### DATASET RECORDS

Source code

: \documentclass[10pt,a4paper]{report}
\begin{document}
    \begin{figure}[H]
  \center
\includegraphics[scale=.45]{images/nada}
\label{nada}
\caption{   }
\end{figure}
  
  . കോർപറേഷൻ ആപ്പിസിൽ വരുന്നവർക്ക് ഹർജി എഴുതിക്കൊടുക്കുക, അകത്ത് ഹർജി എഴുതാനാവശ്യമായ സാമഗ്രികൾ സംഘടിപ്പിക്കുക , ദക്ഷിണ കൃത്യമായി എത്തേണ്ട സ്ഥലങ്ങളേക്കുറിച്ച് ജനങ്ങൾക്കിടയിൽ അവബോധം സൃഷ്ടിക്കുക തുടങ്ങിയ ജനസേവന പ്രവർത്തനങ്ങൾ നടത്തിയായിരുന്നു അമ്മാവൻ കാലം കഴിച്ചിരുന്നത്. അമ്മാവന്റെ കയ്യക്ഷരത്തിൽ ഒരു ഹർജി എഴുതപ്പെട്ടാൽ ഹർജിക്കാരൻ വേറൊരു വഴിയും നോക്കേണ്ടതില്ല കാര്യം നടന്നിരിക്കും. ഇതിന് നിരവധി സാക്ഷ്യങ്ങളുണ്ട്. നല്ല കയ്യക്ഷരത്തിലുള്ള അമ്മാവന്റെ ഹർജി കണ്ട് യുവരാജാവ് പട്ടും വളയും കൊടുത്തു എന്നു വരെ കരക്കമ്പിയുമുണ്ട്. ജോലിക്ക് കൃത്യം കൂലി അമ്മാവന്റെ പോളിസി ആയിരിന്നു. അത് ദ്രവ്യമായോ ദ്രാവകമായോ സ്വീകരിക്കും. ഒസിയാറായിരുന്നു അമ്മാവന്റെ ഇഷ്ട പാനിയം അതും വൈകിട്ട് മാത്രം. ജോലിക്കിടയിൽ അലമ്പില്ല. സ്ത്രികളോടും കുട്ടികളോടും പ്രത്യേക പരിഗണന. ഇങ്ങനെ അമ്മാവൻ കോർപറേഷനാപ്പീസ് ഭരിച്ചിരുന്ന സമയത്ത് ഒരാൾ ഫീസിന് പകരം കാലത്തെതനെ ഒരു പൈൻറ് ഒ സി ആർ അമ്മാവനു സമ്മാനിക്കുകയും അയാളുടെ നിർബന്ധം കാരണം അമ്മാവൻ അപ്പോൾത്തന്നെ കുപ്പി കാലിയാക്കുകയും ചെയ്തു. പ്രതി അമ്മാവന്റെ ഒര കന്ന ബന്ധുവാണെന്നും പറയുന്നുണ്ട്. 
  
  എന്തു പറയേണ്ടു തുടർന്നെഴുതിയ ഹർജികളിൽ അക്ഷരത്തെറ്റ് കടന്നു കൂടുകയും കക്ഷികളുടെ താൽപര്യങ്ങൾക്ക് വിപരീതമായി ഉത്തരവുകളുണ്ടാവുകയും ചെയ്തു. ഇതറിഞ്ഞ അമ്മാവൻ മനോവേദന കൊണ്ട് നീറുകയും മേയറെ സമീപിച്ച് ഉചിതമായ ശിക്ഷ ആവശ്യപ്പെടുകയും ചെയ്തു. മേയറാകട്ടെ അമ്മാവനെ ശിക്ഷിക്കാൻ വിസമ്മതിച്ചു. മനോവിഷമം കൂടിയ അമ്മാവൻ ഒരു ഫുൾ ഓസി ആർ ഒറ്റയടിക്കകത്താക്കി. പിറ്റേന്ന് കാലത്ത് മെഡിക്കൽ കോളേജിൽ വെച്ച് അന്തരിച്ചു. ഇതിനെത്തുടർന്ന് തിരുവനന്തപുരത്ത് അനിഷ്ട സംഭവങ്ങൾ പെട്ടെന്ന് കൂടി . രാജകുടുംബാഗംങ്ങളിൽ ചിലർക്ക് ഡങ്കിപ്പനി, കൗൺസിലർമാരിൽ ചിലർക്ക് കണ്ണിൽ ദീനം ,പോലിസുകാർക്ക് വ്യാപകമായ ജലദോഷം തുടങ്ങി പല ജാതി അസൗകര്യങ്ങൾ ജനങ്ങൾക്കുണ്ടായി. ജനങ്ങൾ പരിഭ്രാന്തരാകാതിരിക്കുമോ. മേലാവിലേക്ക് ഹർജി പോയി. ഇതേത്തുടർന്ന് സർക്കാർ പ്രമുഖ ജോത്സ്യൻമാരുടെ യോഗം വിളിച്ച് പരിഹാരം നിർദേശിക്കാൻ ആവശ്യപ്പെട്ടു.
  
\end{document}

######
### DATASET RECORDS

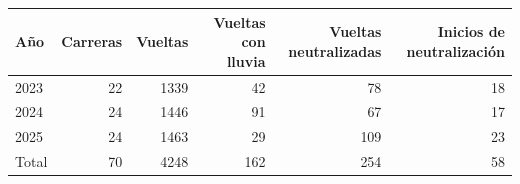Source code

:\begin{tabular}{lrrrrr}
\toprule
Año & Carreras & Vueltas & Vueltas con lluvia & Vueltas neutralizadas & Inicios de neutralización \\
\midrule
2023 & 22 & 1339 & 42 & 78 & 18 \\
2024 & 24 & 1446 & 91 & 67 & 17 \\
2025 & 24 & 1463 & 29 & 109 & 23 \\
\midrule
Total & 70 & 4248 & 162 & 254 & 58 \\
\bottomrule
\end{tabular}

######
### DATASET RECORDS

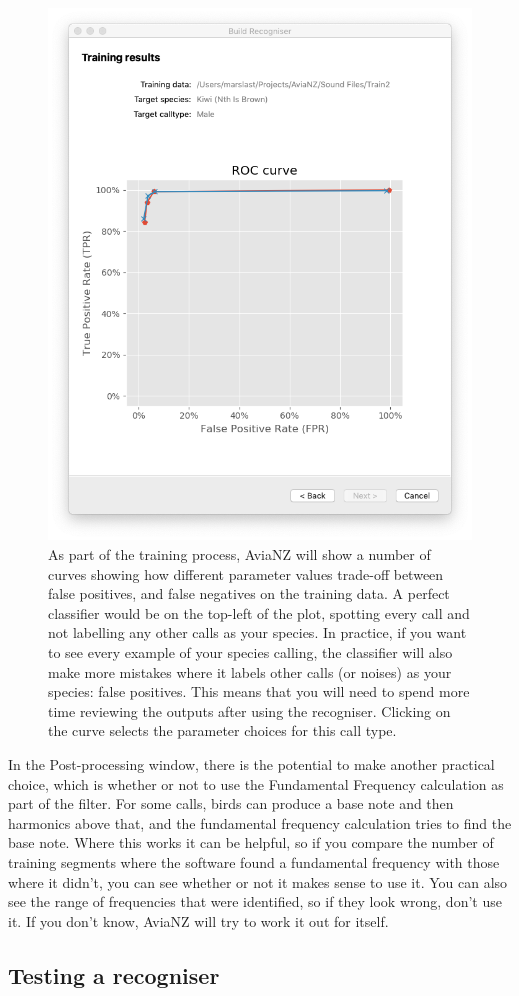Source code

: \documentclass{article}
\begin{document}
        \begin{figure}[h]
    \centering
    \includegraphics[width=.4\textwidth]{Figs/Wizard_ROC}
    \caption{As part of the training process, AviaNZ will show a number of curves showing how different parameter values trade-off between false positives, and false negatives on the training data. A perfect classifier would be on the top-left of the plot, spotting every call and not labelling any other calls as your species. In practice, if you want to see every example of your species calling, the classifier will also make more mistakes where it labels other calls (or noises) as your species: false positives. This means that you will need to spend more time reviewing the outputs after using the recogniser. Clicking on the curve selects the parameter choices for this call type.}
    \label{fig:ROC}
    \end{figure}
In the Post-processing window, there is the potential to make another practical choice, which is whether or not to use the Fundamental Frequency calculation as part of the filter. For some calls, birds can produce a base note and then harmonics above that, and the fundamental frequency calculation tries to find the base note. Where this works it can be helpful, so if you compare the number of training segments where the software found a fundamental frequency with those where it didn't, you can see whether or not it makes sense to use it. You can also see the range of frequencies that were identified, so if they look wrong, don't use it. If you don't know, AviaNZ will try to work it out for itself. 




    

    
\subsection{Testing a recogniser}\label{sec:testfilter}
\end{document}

######

■ **EXERCISE INSTRUCTIONS**
Note how many lines in the material hold the word "nada", and give that number with nothing added.

■ **SOLUTION**
2